Dr. Mellata and her team’s project focuses on improving food safety by reducing harmful bacteria in poultry products. Its major goals are: 1) advance our understanding of the zoonotic risk of ExPEC (extraintestinal pathogenic E. coli) infections from chickens; and 2) develop and evaluate a vaccine for chickens to protect them and humans against ExPEC and Salmonella infections.
ExPEC is the leading cause of blood poisoning (sepsis) in humans. It can also cause diseases such as urinary tract infections and neonatal meningitis, which occurs when a mother passes an E. coli infection to her baby during birth.
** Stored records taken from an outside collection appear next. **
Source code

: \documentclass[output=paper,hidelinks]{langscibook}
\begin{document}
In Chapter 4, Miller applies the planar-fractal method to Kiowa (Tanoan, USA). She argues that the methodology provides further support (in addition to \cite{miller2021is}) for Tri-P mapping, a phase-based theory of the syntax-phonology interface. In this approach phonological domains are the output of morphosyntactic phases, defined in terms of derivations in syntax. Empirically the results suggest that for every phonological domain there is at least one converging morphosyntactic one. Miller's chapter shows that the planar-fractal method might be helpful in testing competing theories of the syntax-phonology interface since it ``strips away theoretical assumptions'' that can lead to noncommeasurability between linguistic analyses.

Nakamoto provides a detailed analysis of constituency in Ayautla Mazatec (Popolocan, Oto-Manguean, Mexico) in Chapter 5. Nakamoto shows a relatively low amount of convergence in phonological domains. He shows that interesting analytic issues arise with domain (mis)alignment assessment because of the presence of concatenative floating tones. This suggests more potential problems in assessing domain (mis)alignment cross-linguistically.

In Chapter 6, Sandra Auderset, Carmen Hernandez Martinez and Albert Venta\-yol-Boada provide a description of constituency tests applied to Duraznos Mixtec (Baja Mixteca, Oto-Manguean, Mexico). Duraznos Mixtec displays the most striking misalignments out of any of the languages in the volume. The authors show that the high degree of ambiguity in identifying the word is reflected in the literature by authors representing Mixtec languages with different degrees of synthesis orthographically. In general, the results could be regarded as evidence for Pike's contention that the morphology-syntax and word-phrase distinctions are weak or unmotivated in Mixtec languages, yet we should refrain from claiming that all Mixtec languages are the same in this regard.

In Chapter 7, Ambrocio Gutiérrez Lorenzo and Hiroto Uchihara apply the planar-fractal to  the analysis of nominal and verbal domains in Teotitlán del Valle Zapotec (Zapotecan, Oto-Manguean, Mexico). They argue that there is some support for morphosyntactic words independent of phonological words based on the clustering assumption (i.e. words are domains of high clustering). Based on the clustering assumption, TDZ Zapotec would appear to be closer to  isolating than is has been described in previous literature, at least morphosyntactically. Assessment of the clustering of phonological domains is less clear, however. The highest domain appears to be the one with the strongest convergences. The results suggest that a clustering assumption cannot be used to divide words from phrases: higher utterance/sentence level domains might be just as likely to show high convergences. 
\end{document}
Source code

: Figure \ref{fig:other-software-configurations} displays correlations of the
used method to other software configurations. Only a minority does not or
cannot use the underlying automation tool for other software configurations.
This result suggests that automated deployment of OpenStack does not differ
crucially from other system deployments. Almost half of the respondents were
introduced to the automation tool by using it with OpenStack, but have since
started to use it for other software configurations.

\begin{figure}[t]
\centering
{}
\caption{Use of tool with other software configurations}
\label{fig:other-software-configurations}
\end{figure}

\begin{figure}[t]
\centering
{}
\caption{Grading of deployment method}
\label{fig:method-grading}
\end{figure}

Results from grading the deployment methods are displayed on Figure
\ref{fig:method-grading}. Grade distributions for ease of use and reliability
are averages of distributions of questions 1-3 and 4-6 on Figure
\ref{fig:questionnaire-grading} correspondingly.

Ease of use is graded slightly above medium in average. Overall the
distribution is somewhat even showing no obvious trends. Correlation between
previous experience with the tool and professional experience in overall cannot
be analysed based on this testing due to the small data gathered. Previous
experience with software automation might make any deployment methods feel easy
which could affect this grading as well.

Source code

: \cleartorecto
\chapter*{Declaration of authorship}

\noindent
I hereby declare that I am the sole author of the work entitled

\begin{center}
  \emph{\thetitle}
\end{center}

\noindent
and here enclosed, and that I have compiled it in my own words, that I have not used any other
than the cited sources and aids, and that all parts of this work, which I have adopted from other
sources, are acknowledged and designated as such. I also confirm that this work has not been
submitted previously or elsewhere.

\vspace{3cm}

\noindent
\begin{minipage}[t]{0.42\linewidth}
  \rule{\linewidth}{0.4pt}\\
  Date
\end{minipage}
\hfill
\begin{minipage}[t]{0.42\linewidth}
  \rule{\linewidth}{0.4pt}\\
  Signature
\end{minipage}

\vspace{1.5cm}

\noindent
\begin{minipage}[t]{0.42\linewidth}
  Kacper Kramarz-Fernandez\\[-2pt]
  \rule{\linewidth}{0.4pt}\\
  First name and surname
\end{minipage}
The team’s research revealed that when ExPEC are transferred from a chicken to a mouse, the mouse develops the same diseases that the bacteria cause in humans. This indicates that some ExPEC found
in humans may be derived from uncooked, undercooked, or cross-contaminated chicken-food products.
The project also developed and evaluated vaccines that would eliminate the presence of diverse strains of Salmonella and ExPEC in chickens, and prevent diseases caused by E. coli strains in chickens and humans. While helping poultry farmers preserve their flocks, these vaccines would also protect people from zoonotic disease, and save billions of dollars in human health care costs.
At a young age, I started testing different cooking recipes in my parents’ kitchen. I soon realized that the quality of the final product depends on the quality of the ingredients. This developed my laboratory skills and my appreciation for wholesome foods. I’m excited that our research improves both human and animal health.